## Data to process
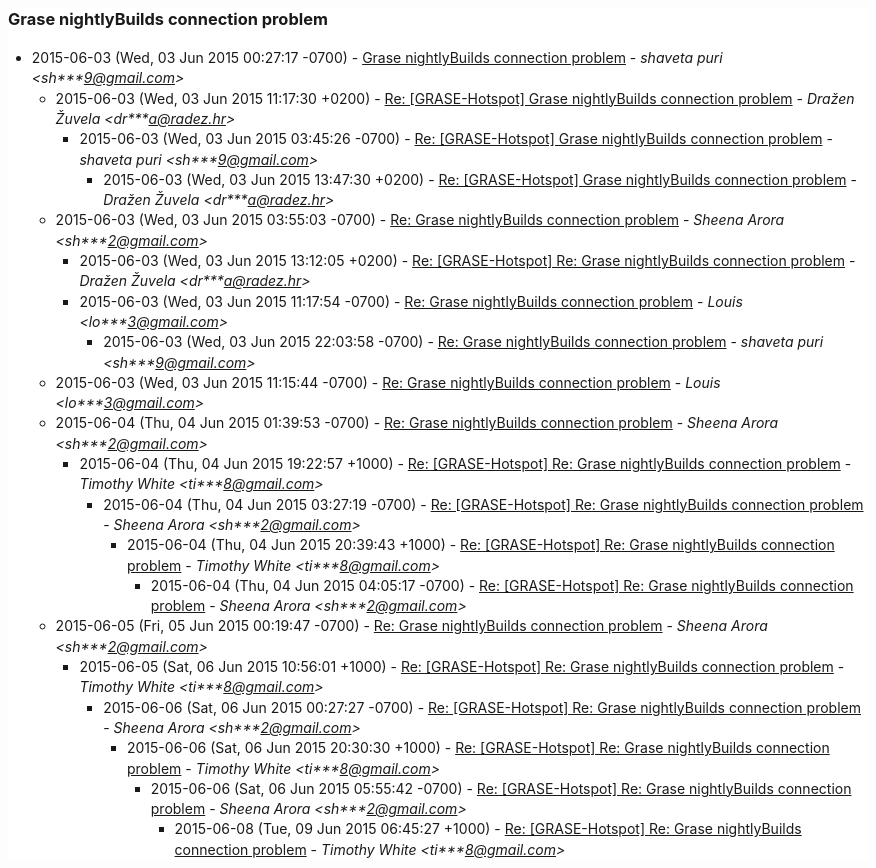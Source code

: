 ### Grase nightlyBuilds connection problem
+ 2015-06-03 (Wed, 03 Jun 2015 00:27:17 -0700) - [Grase nightlyBuilds connection problem](/archive/2015/06/55a20876773d800ac06e37ec6cbdd825fd24c209a9f2803aa289fbc0b462ff11) - _shaveta puri \<sh***9@gmail.com\>_
  + 2015-06-03 (Wed, 03 Jun 2015 11:17:30 +0200) - [Re: [GRASE-Hotspot] Grase nightlyBuilds connection problem](/archive/2015/06/7d6d468aee1aa2ec451f54256ff4fcf2fb195e90b2fa8d78099f5ae7147cf4c0) - _Dražen Žuvela \<dr***a@radez.hr\>_
    + 2015-06-03 (Wed, 03 Jun 2015 03:45:26 -0700) - [Re: [GRASE-Hotspot] Grase nightlyBuilds connection problem](/archive/2015/06/31ddc60c11406d1737a6b9e13554081629a8f8525951d9c77f079260495e8fd2) - _shaveta puri \<sh***9@gmail.com\>_
      + 2015-06-03 (Wed, 03 Jun 2015 13:47:30 +0200) - [Re: [GRASE-Hotspot] Grase nightlyBuilds connection problem](/archive/2015/06/883e3f1cfe7c0ed6ab5fd3081df805387e2008c8684d4daf4450428b82fb9381) - _Dražen Žuvela \<dr***a@radez.hr\>_
  + 2015-06-03 (Wed, 03 Jun 2015 03:55:03 -0700) - [Re: Grase nightlyBuilds connection problem](/archive/2015/06/933e32278baf4508c54bf250f57aa25c300ec088c5eb1e2280d30d4da306dda5) - _Sheena Arora \<sh***2@gmail.com\>_
    + 2015-06-03 (Wed, 03 Jun 2015 13:12:05 +0200) - [Re: [GRASE-Hotspot] Re: Grase nightlyBuilds connection problem](/archive/2015/06/56ced3cb448bb7d5d703a546dc81a706f893d180f9a8d6d34a08db08a97b5f14) - _Dražen Žuvela \<dr***a@radez.hr\>_
    + 2015-06-03 (Wed, 03 Jun 2015 11:17:54 -0700) - [Re: Grase nightlyBuilds connection problem](/archive/2015/06/3e3bbbb94e920a20710f0ae55c2b869be46be95b235d469cb004769c7e00e96f) - _Louis \<lo***3@gmail.com\>_
      + 2015-06-03 (Wed, 03 Jun 2015 22:03:58 -0700) - [Re: Grase nightlyBuilds connection problem](/archive/2015/06/250c21ad2eec093b77350f8ee755cc868c98f945679f251163e0f4184bf2a3a3) - _shaveta puri \<sh***9@gmail.com\>_
  + 2015-06-03 (Wed, 03 Jun 2015 11:15:44 -0700) - [Re: Grase nightlyBuilds connection problem](/archive/2015/06/2eba52196b01cd5a0bb61e562957b14aae9b7db5f5528a8efa816599493e1a77) - _Louis \<lo***3@gmail.com\>_
  + 2015-06-04 (Thu, 04 Jun 2015 01:39:53 -0700) - [Re: Grase nightlyBuilds connection problem](/archive/2015/06/508251a27036ac1d0849f1cd115861e726513cbd306fd90d0b46361f0156740c) - _Sheena Arora \<sh***2@gmail.com\>_
    + 2015-06-04 (Thu, 04 Jun 2015 19:22:57 +1000) - [Re: [GRASE-Hotspot] Re: Grase nightlyBuilds connection problem](/archive/2015/06/9a8683cffa3459cb18327eb1dce5dcfa5899f3284bd74d08fd02a7348b001e2b) - _Timothy White \<ti***8@gmail.com\>_
      + 2015-06-04 (Thu, 04 Jun 2015 03:27:19 -0700) - [Re: [GRASE-Hotspot] Re: Grase nightlyBuilds connection problem](/archive/2015/06/4cf43c2aa8c14a3a885318915e32ea42cf37ab99dbd4dc7fa3475b6e7483e02a) - _Sheena Arora \<sh***2@gmail.com\>_
        + 2015-06-04 (Thu, 04 Jun 2015 20:39:43 +1000) - [Re: [GRASE-Hotspot] Re: Grase nightlyBuilds connection problem](/archive/2015/06/57097345bec544c6a26477eb9abb00f7d02e6c994f77539d66989e930069b9ec) - _Timothy White \<ti***8@gmail.com\>_
          + 2015-06-04 (Thu, 04 Jun 2015 04:05:17 -0700) - [Re: [GRASE-Hotspot] Re: Grase nightlyBuilds connection problem](/archive/2015/06/ddd29e6f362ef30c2038231c05fe377898457e89ca3a27c05359bfd21327a56a) - _Sheena Arora \<sh***2@gmail.com\>_
  + 2015-06-05 (Fri, 05 Jun 2015 00:19:47 -0700) - [Re: Grase nightlyBuilds connection problem](/archive/2015/06/2b5b98a8422389c14d044bb77e55386a292f4e5cb51d2339fc9352ebe64cfd0e) - _Sheena Arora \<sh***2@gmail.com\>_
    + 2015-06-05 (Sat, 06 Jun 2015 10:56:01 +1000) - [Re: [GRASE-Hotspot] Re: Grase nightlyBuilds connection problem](/archive/2015/06/b9ee5b1eb1570c049dd13c00a97c4959c2f40766a3bb2547890d9cabe55e203d) - _Timothy White \<ti***8@gmail.com\>_
      + 2015-06-06 (Sat, 06 Jun 2015 00:27:27 -0700) - [Re: [GRASE-Hotspot] Re: Grase nightlyBuilds connection problem](/archive/2015/06/f91e8b68b20390fa6a092dd5e3bf76b73bb5fdaf4d705e072ef5ed1804ba070c) - _Sheena Arora \<sh***2@gmail.com\>_
        + 2015-06-06 (Sat, 06 Jun 2015 20:30:30 +1000) - [Re: [GRASE-Hotspot] Re: Grase nightlyBuilds connection problem](/archive/2015/06/d195856f8c8524434e41642ccb2d924c2a97e96e453e121dd193f5408e03a308) - _Timothy White \<ti***8@gmail.com\>_
          + 2015-06-06 (Sat, 06 Jun 2015 05:55:42 -0700) - [Re: [GRASE-Hotspot] Re: Grase nightlyBuilds connection problem](/archive/2015/06/8bfaee2d1efd8c83290c98fbe27b01cb027681e6402f4ebeaef4f75a4c0ce1a0) - _Sheena Arora \<sh***2@gmail.com\>_
            + 2015-06-08 (Tue, 09 Jun 2015 06:45:27 +1000) - [Re: [GRASE-Hotspot] Re: Grase nightlyBuilds connection problem](/archive/2015/06/01e4602f1cffc5d236d3ee0fc0d68eb0324eb801d78d1f3dc033c3c63f369dd9) - _Timothy White \<ti***8@gmail.com\>_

## Exercise
Every entry above needs to be duplicated exactly, without its images.

## Task solution
Source code

: ### Grase nightlyBuilds connection problem
+ 2015-06-03 (Wed, 03 Jun 2015 00:27:17 -0700) - [Grase nightlyBuilds connection problem](/archive/2015/06/55a20876773d800ac06e37ec6cbdd825fd24c209a9f2803aa289fbc0b462ff11) - _shaveta puri \<sh***9@gmail.com\>_
  + 2015-06-03 (Wed, 03 Jun 2015 11:17:30 +0200) - [Re: [GRASE-Hotspot] Grase nightlyBuilds connection problem](/archive/2015/06/7d6d468aee1aa2ec451f54256ff4fcf2fb195e90b2fa8d78099f5ae7147cf4c0) - _Dražen Žuvela \<dr***a@radez.hr\>_
    + 2015-06-03 (Wed, 03 Jun 2015 03:45:26 -0700) - [Re: [GRASE-Hotspot] Grase nightlyBuilds connection problem](/archive/2015/06/31ddc60c11406d1737a6b9e13554081629a8f8525951d9c77f079260495e8fd2) - _shaveta puri \<sh***9@gmail.com\>_
      + 2015-06-03 (Wed, 03 Jun 2015 13:47:30 +0200) - [Re: [GRASE-Hotspot] Grase nightlyBuilds connection problem](/archive/2015/06/883e3f1cfe7c0ed6ab5fd3081df805387e2008c8684d4daf4450428b82fb9381) - _Dražen Žuvela \<dr***a@radez.hr\>_
  + 2015-06-03 (Wed, 03 Jun 2015 03:55:03 -0700) - [Re: Grase nightlyBuilds connection problem](/archive/2015/06/933e32278baf4508c54bf250f57aa25c300ec088c5eb1e2280d30d4da306dda5) - _Sheena Arora \<sh***2@gmail.com\>_
    + 2015-06-03 (Wed, 03 Jun 2015 13:12:05 +0200) - [Re: [GRASE-Hotspot] Re: Grase nightlyBuilds connection problem](/archive/2015/06/56ced3cb448bb7d5d703a546dc81a706f893d180f9a8d6d34a08db08a97b5f14) - _Dražen Žuvela \<dr***a@radez.hr\>_
    + 2015-06-03 (Wed, 03 Jun 2015 11:17:54 -0700) - [Re: Grase nightlyBuilds connection problem](/archive/2015/06/3e3bbbb94e920a20710f0ae55c2b869be46be95b235d469cb004769c7e00e96f) - _Louis \<lo***3@gmail.com\>_
      + 2015-06-03 (Wed, 03 Jun 2015 22:03:58 -0700) - [Re: Grase nightlyBuilds connection problem](/archive/2015/06/250c21ad2eec093b77350f8ee755cc868c98f945679f251163e0f4184bf2a3a3) - _shaveta puri \<sh***9@gmail.com\>_
  + 2015-06-03 (Wed, 03 Jun 2015 11:15:44 -0700) - [Re: Grase nightlyBuilds connection problem](/archive/2015/06/2eba52196b01cd5a0bb61e562957b14aae9b7db5f5528a8efa816599493e1a77) - _Louis \<lo***3@gmail.com\>_
  + 2015-06-04 (Thu, 04 Jun 2015 01:39:53 -0700) - [Re: Grase nightlyBuilds connection problem](/archive/2015/06/508251a27036ac1d0849f1cd115861e726513cbd306fd90d0b46361f0156740c) - _Sheena Arora \<sh***2@gmail.com\>_
    + 2015-06-04 (Thu, 04 Jun 2015 19:22:57 +1000) - [Re: [GRASE-Hotspot] Re: Grase nightlyBuilds connection problem](/archive/2015/06/9a8683cffa3459cb18327eb1dce5dcfa5899f3284bd74d08fd02a7348b001e2b) - _Timothy White \<ti***8@gmail.com\>_
      + 2015-06-04 (Thu, 04 Jun 2015 03:27:19 -0700) - [Re: [GRASE-Hotspot] Re: Grase nightlyBuilds connection problem](/archive/2015/06/4cf43c2aa8c14a3a885318915e32ea42cf37ab99dbd4dc7fa3475b6e7483e02a) - _Sheena Arora \<sh***2@gmail.com\>_
        + 2015-06-04 (Thu, 04 Jun 2015 20:39:43 +1000) - [Re: [GRASE-Hotspot] Re: Grase nightlyBuilds connection problem](/archive/2015/06/57097345bec544c6a26477eb9abb00f7d02e6c994f77539d66989e930069b9ec) - _Timothy White \<ti***8@gmail.com\>_
          + 2015-06-04 (Thu, 04 Jun 2015 04:05:17 -0700) - [Re: [GRASE-Hotspot] Re: Grase nightlyBuilds connection problem](/archive/2015/06/ddd29e6f362ef30c2038231c05fe377898457e89ca3a27c05359bfd21327a56a) - _Sheena Arora \<sh***2@gmail.com\>_
  + 2015-06-05 (Fri, 05 Jun 2015 00:19:47 -0700) - [Re: Grase nightlyBuilds connection problem](/archive/2015/06/2b5b98a8422389c14d044bb77e55386a292f4e5cb51d2339fc9352ebe64cfd0e) - _Sheena Arora \<sh***2@gmail.com\>_
    + 2015-06-05 (Sat, 06 Jun 2015 10:56:01 +1000) - [Re: [GRASE-Hotspot] Re: Grase nightlyBuilds connection problem](/archive/2015/06/b9ee5b1eb1570c049dd13c00a97c4959c2f40766a3bb2547890d9cabe55e203d) - _Timothy White \<ti***8@gmail.com\>_
      + 2015-06-06 (Sat, 06 Jun 2015 00:27:27 -0700) - [Re: [GRASE-Hotspot] Re: Grase nightlyBuilds connection problem](/archive/2015/06/f91e8b68b20390fa6a092dd5e3bf76b73bb5fdaf4d705e072ef5ed1804ba070c) - _Sheena Arora \<sh***2@gmail.com\>_
        + 2015-06-06 (Sat, 06 Jun 2015 20:30:30 +1000) - [Re: [GRASE-Hotspot] Re: Grase nightlyBuilds connection problem](/archive/2015/06/d195856f8c8524434e41642ccb2d924c2a97e96e453e121dd193f5408e03a308) - _Timothy White \<ti***8@gmail.com\>_
          + 2015-06-06 (Sat, 06 Jun 2015 05:55:42 -0700) - [Re: [GRASE-Hotspot] Re: Grase nightlyBuilds connection problem](/archive/2015/06/8bfaee2d1efd8c83290c98fbe27b01cb027681e6402f4ebeaef4f75a4c0ce1a0) - _Sheena Arora \<sh***2@gmail.com\>_
            + 2015-06-08 (Tue, 09 Jun 2015 06:45:27 +1000) - [Re: [GRASE-Hotspot] Re: Grase nightlyBuilds connection problem](/archive/2015/06/01e4602f1cffc5d236d3ee0fc0d68eb0324eb801d78d1f3dc033c3c63f369dd9) - _Timothy White \<ti***8@gmail.com\>_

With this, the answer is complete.